PROBLEM STATEMENT: Which lines below fall between the one containing "## Implementation Guidelines" and the one containing "1. **Security First**: All"? Repeat them exactly, counting both of those lines, and add nothing else.

PROVIDED ENTRIES:
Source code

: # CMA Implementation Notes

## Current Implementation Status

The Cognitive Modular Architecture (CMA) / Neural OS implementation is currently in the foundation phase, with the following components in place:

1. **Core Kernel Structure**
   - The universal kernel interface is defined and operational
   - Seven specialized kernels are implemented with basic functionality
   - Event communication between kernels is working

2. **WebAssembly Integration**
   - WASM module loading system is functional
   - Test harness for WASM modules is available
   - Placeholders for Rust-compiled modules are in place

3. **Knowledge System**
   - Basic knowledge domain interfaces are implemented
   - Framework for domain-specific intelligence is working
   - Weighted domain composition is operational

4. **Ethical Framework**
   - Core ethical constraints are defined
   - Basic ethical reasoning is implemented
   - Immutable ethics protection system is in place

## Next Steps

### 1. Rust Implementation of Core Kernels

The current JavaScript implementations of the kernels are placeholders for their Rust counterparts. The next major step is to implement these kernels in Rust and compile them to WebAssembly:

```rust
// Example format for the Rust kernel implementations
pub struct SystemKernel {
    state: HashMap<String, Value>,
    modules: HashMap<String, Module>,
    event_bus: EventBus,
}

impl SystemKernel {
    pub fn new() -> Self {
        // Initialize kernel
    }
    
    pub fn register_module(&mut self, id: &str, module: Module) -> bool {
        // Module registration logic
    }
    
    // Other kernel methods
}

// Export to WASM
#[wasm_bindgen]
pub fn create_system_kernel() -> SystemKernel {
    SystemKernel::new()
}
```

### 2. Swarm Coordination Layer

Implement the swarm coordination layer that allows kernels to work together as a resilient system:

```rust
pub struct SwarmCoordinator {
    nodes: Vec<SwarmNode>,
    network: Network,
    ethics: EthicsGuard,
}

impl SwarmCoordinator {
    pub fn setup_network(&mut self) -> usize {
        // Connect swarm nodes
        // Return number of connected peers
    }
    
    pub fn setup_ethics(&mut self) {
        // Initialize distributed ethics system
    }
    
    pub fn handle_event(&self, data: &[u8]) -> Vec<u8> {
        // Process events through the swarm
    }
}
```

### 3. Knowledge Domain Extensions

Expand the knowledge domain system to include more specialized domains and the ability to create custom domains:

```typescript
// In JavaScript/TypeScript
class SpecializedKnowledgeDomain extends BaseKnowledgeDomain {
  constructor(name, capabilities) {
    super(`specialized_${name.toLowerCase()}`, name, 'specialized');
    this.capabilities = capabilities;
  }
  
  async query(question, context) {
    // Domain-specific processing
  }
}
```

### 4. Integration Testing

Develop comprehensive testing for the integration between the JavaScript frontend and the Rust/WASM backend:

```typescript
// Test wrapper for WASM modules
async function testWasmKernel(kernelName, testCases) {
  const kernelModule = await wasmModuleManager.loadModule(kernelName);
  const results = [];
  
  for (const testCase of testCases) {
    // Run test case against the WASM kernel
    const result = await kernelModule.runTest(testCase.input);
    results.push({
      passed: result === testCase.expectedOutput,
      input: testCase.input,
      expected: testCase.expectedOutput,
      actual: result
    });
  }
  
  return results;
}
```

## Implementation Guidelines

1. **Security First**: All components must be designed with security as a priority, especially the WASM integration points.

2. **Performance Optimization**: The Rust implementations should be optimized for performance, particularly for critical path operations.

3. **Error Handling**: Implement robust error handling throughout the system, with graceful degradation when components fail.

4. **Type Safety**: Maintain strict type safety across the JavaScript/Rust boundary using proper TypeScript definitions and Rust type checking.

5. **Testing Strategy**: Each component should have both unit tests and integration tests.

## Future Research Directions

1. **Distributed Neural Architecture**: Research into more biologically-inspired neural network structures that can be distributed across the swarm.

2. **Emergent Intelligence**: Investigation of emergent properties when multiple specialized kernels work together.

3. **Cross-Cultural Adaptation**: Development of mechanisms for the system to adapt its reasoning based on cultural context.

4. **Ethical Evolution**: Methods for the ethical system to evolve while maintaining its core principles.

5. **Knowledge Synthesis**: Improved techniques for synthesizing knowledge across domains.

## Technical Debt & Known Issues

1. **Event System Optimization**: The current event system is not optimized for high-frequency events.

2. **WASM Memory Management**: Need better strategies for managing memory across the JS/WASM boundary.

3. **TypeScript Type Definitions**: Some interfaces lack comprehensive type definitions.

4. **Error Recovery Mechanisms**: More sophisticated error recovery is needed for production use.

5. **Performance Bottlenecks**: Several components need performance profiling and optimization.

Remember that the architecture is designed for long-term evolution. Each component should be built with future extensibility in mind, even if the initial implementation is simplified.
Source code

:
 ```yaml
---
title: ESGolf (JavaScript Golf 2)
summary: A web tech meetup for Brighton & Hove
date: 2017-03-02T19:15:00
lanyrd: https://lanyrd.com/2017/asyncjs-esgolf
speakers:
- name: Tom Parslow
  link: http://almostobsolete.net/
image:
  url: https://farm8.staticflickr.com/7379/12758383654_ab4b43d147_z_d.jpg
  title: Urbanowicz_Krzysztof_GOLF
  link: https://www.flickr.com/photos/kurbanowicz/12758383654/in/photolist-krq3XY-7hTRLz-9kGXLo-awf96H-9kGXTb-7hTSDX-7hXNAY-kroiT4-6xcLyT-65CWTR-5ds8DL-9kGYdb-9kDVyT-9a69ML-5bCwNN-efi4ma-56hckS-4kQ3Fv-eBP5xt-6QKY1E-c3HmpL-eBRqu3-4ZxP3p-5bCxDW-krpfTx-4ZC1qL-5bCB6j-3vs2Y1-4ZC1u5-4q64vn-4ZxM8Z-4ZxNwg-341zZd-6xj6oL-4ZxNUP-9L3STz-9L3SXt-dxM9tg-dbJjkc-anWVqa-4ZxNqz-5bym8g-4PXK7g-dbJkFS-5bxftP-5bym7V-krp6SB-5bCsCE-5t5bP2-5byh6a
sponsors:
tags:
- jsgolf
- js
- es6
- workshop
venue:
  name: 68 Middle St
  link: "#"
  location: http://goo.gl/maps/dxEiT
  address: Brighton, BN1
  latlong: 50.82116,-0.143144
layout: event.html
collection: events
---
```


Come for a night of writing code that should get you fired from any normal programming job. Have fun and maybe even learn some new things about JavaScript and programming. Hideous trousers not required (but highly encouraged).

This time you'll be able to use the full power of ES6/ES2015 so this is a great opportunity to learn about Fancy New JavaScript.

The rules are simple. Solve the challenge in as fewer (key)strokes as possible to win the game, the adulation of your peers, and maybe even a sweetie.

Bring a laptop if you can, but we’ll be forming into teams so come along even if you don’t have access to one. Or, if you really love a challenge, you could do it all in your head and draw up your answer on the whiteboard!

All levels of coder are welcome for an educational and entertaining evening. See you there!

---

SOLUTION TO THE PROBLEM:
## Implementation Guidelines

1. **Security First**: All components must be designed with security as a priority, especially the WASM integration points.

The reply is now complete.